And then, you know, the, you know, the next customer holds a million dollar check and you go, you go do that. And you, kind of feel like, okay, well, the stuff that we're doing is the stuff that we, what are the, anyway, just maybe in a different order, but very often that's not the case. And you can get into a spot where you're not, you don't actually really priding finding product market fit. are finding, you know, I think finding product market fit at Goldman Sachs or at, you know, bank of America, or at some big, some big enterprise, big enterprise or big company. And, um,

And that may not actually apply to anybody else. And so also by going after the long tail, we're going after lots of users, lots of adoption. And you can sort of see in a bit more real time, because we don't have long sales cycles. You kind of get to see how's the adoption going. So you can reduce the feedback loop time. On the other hand, you don't have these like, you

like, hey, these these three things, the deal blocker, you build those, I'll give you the check, this sort of like this big pot of gold at the end of like, they can validate those features. The other way that I think about building features, and especially for infrastructure projects,

is it's a little bit like chess. Like somebody defined, somebody wants to talk about like kind of the beginning stages of chess as you're not really going after it, you're, you know, attacking and trying to sort of win or take pieces on every, on every move. You're basically trying to establish a position on the, on the board and that has a position. It's a position of strength and moves that you take, you know, yes, they may get you closer to where you want to be. But they're also going to start to interlock together.

Jordan Tigani (34:35.02)
And I think a lot of the features that you do, you know, will, end up interlocking. And, know, if I can give an example of like, you know, we did, Vercell, you know, Vercell marketplace integration. mentioned that I mentioned that earlier as like, okay, so that's one thing. We get a certain number of signups for, from Vercell, that, you know, we could measure that as like, Hey, you know, you know, a hundred signups a week would be, would be our goal.

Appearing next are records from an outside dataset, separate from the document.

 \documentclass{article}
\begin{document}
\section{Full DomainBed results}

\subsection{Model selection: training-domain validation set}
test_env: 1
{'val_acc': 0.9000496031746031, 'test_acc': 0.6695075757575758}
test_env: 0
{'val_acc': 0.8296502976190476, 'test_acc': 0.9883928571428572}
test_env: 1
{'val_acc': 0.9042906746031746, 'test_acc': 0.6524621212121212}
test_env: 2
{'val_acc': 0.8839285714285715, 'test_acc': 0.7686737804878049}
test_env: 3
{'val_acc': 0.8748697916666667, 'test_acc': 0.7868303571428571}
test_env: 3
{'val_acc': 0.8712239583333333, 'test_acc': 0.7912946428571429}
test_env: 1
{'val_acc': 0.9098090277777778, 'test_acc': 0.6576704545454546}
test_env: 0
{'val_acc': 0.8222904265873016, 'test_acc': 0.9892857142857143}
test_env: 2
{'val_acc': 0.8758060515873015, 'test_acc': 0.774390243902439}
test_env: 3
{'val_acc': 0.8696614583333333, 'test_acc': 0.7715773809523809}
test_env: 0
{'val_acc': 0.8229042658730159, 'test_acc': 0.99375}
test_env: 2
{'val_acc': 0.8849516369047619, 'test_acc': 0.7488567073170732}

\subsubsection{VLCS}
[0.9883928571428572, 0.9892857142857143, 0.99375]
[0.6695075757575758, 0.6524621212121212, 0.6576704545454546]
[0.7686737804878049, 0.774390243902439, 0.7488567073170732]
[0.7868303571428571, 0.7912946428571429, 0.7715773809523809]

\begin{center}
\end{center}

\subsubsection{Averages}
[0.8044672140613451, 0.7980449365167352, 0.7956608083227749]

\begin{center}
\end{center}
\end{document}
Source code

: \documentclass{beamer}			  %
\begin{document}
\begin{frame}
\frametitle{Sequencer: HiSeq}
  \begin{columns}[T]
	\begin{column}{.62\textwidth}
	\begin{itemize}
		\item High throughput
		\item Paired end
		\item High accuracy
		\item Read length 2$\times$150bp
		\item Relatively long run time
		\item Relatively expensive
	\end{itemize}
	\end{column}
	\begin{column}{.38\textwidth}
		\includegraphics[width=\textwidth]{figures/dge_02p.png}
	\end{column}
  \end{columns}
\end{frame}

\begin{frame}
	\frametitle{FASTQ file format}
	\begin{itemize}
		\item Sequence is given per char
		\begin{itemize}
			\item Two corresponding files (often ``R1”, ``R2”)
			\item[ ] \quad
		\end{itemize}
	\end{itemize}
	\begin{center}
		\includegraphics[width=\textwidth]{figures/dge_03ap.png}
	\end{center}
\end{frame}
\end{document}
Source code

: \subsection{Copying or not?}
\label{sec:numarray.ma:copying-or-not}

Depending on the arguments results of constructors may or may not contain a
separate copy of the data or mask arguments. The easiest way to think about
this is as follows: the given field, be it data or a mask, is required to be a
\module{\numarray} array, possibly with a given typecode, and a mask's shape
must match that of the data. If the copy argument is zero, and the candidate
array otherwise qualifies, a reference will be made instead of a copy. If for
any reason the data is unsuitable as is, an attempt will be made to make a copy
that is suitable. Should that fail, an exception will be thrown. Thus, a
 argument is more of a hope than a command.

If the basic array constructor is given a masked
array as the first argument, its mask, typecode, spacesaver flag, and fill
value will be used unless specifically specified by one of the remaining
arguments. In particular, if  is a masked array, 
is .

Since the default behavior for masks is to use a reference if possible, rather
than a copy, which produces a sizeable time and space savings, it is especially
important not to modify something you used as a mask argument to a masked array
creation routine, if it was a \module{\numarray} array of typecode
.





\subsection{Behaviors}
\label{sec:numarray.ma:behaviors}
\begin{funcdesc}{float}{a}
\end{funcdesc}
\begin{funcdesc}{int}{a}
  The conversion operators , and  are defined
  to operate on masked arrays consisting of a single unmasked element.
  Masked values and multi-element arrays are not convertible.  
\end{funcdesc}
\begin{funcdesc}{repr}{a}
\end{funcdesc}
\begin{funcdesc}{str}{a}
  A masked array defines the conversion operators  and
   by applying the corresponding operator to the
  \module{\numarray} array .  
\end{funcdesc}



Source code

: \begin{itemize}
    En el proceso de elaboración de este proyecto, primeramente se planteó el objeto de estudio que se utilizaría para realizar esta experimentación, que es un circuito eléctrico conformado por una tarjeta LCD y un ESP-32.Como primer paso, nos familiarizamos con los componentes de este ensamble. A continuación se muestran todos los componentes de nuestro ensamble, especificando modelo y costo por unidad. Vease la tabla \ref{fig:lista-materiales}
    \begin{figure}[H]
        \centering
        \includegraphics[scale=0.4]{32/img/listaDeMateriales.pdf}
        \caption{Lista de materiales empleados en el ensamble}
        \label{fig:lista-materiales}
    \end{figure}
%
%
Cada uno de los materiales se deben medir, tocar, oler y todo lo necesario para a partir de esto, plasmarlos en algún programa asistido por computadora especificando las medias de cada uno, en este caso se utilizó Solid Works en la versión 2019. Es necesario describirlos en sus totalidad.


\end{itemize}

But on the other hand, there's also a case of this opens up an aperture of new users, new use cases. There's another feature we're working on, is PGDuckDB, which is sort of like this Postgres extension that can then talk to MotherDuck. So if you take that, you take also, okay, you know.

Prateek Joshi (35:16.818)
for it.

Jordan Tigani (35:30.752)
Also on Vercell there are these hosted Postgres providers. If we can get them to run pgDuckDB, then...

Then that's sort of another, okay, this is a great, great option, but you tie that together with the Vercel and now all of a sudden you kind of have these like new things that, okay, somebody's already in Vercel, they have Postgres, now they can use, they can use Mother Duck. That like multiplies the impact. And so I think a lot of features, you know, should not necessarily be taken in isolation, but they can, you know, they need to be taken in sort of like, how do they, how do they open the aperture? How do they, how do they combine with the other things that you're building?

to kind of get to the point that you want to be, even if like that feature may not move the needle on its own.

Prateek Joshi (36:20.388)
And to build a company that can build and sell velocity, you need a good org structure. how have you structured your company? And also more importantly, what was the thought process behind structuring the company in a specific way?

Jordan Tigani (36:38.254)
So we started with a super senior engineering team. We had three or four people who would have been considered kind of director level at Google or Snowflake, Facebook, et cetera. But they were ICs. so whereas you might have, if we just had one of those, one of them would have been sort of the op.

obvious choice for a CTO, but we had three of them. And so that made it a little bit weird because then if you were to hire a head of engineering, do those, the people report to the head of engineering and like, so that was tricky from the start. We basically had each one of those as technical leads of different areas. And, you know, we kind of grew that way and then we eventually hired a head of engineering.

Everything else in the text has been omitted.